> What is being asked
Retype every record that appears below, unchanged.

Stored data
=== Section Start ===

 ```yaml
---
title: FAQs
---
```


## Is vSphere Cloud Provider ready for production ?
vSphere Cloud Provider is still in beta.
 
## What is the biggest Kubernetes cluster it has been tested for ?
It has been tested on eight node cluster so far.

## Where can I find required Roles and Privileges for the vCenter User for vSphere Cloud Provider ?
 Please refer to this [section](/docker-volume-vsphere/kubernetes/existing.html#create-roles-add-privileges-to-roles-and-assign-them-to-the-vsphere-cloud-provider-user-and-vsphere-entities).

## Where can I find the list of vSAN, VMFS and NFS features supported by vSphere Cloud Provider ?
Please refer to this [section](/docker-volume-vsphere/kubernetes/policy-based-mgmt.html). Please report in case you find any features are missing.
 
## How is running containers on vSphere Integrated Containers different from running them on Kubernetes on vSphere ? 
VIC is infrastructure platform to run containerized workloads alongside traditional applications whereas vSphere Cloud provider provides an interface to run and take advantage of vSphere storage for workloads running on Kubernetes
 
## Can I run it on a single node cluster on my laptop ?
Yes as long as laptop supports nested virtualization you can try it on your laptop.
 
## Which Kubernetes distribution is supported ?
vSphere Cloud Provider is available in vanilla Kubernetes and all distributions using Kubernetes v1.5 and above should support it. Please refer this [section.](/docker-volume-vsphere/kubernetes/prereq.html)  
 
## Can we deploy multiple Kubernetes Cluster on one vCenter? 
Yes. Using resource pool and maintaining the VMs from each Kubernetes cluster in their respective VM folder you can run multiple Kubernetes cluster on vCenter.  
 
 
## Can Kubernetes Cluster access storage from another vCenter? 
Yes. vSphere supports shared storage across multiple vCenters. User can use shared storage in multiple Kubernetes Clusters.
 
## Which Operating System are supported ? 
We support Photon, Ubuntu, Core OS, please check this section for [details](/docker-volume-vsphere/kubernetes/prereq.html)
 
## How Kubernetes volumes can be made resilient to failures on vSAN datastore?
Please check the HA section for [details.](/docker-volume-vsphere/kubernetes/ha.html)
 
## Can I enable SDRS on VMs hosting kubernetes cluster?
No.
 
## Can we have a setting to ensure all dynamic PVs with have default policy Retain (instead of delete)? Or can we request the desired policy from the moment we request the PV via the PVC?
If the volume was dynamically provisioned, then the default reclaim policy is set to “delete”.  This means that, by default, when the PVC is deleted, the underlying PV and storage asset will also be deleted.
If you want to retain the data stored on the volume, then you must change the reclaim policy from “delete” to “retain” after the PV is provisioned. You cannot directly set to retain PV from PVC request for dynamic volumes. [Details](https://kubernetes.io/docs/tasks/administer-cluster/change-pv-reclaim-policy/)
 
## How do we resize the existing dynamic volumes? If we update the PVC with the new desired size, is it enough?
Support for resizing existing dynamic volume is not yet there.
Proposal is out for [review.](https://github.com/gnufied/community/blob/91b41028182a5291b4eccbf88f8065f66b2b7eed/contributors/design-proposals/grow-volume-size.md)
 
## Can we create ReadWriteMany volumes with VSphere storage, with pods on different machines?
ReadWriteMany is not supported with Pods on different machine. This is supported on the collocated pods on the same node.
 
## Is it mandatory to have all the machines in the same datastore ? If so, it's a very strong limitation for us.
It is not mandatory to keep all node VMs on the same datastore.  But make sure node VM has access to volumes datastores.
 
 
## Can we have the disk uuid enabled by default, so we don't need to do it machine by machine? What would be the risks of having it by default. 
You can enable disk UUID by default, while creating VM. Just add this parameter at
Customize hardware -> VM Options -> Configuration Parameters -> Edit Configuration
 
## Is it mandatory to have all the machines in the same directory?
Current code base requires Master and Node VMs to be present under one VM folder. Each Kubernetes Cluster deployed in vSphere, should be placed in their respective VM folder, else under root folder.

=== Section End ===

> Answer section
 ```yaml
---
title: FAQs
---
```


## Is vSphere Cloud Provider ready for production ?
vSphere Cloud Provider is still in beta.
 
## What is the biggest Kubernetes cluster it has been tested for ?
It has been tested on eight node cluster so far.

## Where can I find required Roles and Privileges for the vCenter User for vSphere Cloud Provider ?
 Please refer to this [section](/docker-volume-vsphere/kubernetes/existing.html#create-roles-add-privileges-to-roles-and-assign-them-to-the-vsphere-cloud-provider-user-and-vsphere-entities).

## Where can I find the list of vSAN, VMFS and NFS features supported by vSphere Cloud Provider ?
Please refer to this [section](/docker-volume-vsphere/kubernetes/policy-based-mgmt.html). Please report in case you find any features are missing.
 
## How is running containers on vSphere Integrated Containers different from running them on Kubernetes on vSphere ? 
VIC is infrastructure platform to run containerized workloads alongside traditional applications whereas vSphere Cloud provider provides an interface to run and take advantage of vSphere storage for workloads running on Kubernetes
 
## Can I run it on a single node cluster on my laptop ?
Yes as long as laptop supports nested virtualization you can try it on your laptop.
 
## Which Kubernetes distribution is supported ?
vSphere Cloud Provider is available in vanilla Kubernetes and all distributions using Kubernetes v1.5 and above should support it. Please refer this [section.](/docker-volume-vsphere/kubernetes/prereq.html)  
 
## Can we deploy multiple Kubernetes Cluster on one vCenter? 
Yes. Using resource pool and maintaining the VMs from each Kubernetes cluster in their respective VM folder you can run multiple Kubernetes cluster on vCenter.  
 
 
## Can Kubernetes Cluster access storage from another vCenter? 
Yes. vSphere supports shared storage across multiple vCenters. User can use shared storage in multiple Kubernetes Clusters.
 
## Which Operating System are supported ? 
We support Photon, Ubuntu, Core OS, please check this section for [details](/docker-volume-vsphere/kubernetes/prereq.html)
 
## How Kubernetes volumes can be made resilient to failures on vSAN datastore?
Please check the HA section for [details.](/docker-volume-vsphere/kubernetes/ha.html)
 
## Can I enable SDRS on VMs hosting kubernetes cluster?
No.
 
## Can we have a setting to ensure all dynamic PVs with have default policy Retain (instead of delete)? Or can we request the desired policy from the moment we request the PV via the PVC?
If the volume was dynamically provisioned, then the default reclaim policy is set to “delete”.  This means that, by default, when the PVC is deleted, the underlying PV and storage asset will also be deleted.
If you want to retain the data stored on the volume, then you must change the reclaim policy from “delete” to “retain” after the PV is provisioned. You cannot directly set to retain PV from PVC request for dynamic volumes. [Details](https://kubernetes.io/docs/tasks/administer-cluster/change-pv-reclaim-policy/)
 
## How do we resize the existing dynamic volumes? If we update the PVC with the new desired size, is it enough?
Support for resizing existing dynamic volume is not yet there.
Proposal is out for [review.](https://github.com/gnufied/community/blob/91b41028182a5291b4eccbf88f8065f66b2b7eed/contributors/design-proposals/grow-volume-size.md)
 
## Can we create ReadWriteMany volumes with VSphere storage, with pods on different machines?
ReadWriteMany is not supported with Pods on different machine. This is supported on the collocated pods on the same node.
 
## Is it mandatory to have all the machines in the same datastore ? If so, it's a very strong limitation for us.
It is not mandatory to keep all node VMs on the same datastore.  But make sure node VM has access to volumes datastores.
 
 
## Can we have the disk uuid enabled by default, so we don't need to do it machine by machine? What would be the risks of having it by default. 
You can enable disk UUID by default, while creating VM. Just add this parameter at
Customize hardware -> VM Options -> Configuration Parameters -> Edit Configuration
 
## Is it mandatory to have all the machines in the same directory?
Current code base requires Master and Node VMs to be present under one VM folder. Each Kubernetes Cluster deployed in vSphere, should be placed in their respective VM folder, else under root folder.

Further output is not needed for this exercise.